A clear example is in the chest pull exercise, how we usually “eat” completely the beginning and end of the exercise, just to move that weight that is absurd.
If you, when you lift your butt at the beginning of the exercise, you are already skipping the initial part of the route instead, from your place, pull without getting up from the seat, and the same thing happens with the end of the route, if you approach the chest towards the pull, instead of taking the bar yourself towards it, you are skipping the final part.
VERY IMPORTANT to be clear that our goal is not to lift the maximum weight possible, but to stimulate the muscle we are working as much as possible so that it grows.
We move on to INTENSITY, a very important factor, but one that we must work with our heads.

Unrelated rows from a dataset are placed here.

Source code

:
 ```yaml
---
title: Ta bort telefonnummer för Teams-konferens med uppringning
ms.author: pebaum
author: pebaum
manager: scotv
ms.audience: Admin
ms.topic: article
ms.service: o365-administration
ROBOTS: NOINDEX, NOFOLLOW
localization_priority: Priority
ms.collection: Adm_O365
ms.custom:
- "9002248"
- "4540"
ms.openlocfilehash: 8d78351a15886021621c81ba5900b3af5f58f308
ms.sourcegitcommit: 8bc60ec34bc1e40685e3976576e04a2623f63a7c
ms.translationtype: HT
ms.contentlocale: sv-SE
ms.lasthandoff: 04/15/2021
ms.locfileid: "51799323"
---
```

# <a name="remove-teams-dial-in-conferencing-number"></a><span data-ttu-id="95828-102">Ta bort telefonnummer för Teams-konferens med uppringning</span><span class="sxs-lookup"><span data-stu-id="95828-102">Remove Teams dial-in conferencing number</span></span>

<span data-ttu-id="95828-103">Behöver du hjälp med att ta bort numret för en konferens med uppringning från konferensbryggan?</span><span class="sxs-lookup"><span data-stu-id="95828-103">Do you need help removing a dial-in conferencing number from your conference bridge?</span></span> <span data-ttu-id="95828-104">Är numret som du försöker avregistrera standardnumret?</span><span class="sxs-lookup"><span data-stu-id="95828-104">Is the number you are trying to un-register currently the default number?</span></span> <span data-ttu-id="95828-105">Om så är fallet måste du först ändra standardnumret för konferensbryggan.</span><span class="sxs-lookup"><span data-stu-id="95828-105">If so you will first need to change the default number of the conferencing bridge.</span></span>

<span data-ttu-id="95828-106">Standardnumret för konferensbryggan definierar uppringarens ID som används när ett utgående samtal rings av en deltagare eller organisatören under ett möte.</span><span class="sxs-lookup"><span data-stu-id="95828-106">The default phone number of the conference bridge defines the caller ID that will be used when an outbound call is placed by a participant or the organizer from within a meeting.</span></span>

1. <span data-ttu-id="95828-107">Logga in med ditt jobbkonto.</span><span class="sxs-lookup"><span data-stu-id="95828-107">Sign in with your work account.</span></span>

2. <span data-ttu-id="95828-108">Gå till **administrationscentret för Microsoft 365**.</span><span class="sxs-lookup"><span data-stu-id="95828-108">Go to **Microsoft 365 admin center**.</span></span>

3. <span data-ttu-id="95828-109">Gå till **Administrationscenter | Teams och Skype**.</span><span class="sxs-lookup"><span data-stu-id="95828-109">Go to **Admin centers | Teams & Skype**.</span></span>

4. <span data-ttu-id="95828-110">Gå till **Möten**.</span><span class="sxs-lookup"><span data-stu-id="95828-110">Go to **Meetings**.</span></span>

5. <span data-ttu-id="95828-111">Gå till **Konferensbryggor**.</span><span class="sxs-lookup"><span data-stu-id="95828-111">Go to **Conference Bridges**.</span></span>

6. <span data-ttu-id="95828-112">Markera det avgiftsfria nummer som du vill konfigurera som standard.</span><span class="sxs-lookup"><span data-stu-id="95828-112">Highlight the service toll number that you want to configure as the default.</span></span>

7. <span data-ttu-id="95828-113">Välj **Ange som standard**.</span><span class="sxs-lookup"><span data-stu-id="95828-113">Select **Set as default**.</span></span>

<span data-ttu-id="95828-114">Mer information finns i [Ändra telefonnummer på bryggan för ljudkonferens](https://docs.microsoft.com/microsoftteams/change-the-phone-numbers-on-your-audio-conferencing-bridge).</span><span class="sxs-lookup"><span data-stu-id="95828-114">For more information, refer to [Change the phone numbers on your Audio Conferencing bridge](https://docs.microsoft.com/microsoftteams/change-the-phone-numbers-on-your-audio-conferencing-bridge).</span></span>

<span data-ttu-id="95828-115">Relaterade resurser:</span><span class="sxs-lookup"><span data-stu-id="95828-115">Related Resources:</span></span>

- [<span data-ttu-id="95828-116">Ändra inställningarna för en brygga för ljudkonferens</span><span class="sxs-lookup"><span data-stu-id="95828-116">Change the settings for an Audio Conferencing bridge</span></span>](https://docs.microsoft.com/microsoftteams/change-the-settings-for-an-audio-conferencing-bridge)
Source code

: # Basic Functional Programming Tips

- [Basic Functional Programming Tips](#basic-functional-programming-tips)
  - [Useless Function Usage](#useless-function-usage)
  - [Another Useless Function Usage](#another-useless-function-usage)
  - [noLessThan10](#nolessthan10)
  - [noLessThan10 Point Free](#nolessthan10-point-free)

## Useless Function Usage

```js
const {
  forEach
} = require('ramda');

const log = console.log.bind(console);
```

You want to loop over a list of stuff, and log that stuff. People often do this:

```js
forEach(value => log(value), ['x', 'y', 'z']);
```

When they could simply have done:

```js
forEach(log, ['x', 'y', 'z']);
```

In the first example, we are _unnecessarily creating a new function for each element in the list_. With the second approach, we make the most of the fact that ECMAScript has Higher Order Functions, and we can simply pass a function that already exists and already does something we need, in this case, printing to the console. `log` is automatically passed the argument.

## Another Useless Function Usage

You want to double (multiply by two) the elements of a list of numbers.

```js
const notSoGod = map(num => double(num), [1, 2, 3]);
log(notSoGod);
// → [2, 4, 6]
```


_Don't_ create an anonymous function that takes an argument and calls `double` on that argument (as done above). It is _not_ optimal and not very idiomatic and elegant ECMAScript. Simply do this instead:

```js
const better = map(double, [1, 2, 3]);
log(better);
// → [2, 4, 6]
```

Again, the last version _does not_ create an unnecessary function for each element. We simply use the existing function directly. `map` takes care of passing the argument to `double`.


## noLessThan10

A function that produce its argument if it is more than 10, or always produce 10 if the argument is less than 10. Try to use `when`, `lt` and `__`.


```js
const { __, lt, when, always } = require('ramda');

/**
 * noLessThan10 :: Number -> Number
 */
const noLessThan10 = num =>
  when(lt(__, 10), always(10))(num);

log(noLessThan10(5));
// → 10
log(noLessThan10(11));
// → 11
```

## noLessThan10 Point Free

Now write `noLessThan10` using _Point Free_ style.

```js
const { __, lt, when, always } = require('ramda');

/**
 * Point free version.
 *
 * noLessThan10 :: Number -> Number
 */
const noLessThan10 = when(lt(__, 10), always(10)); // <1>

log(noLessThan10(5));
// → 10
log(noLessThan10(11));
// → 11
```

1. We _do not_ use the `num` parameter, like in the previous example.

We are always going to gather more muscle fibers as we get closer to failure in a series, that is, a series where we leave 2 repetitions in the chamber (RIR2), will gather fewer fibers than a series in which we cannot do more repetitions, that is led to muscle failure, and also let’s go further and apply training techniques such as REST PAUSES or DESCENDENTS.
But something that we do not usually take into account here is, the RECOVERY that we need according to what type of INTENSITY we apply.
A muscle led to failure, will therefore need fewer training series, (complying as I have said before with correct technique and execution) apart from a greater rest for the recovery of said stress, than a muscle which we do not work under the total failure, which will then need a greater number of series to be able to recruit as many fibers as possible.
Finally I will mention the PRIORITY and ORDER
Something that we have to keep in mind is that at the beginning of the week we have the most rested body and with more energy to train.
It will be much more efficient for us to train the muscles that are lagging in the first place, because we will involve this energy reserve in it, prioritizing it.
It will not be the same if we have less developed legs than other muscles, if we train them at the beginning of the week when we are rested, we will be much more effective and we will put “all the meat on the grill” in training, than if we leave them for half or At the end of the week that we have already done several workouts, and we have less energy and we will be more exhausted, not evolving so much in training.
And this is all guys, I hope it has served you, that if you have any questions, do not hesitate to ask me, and see you on the next blog.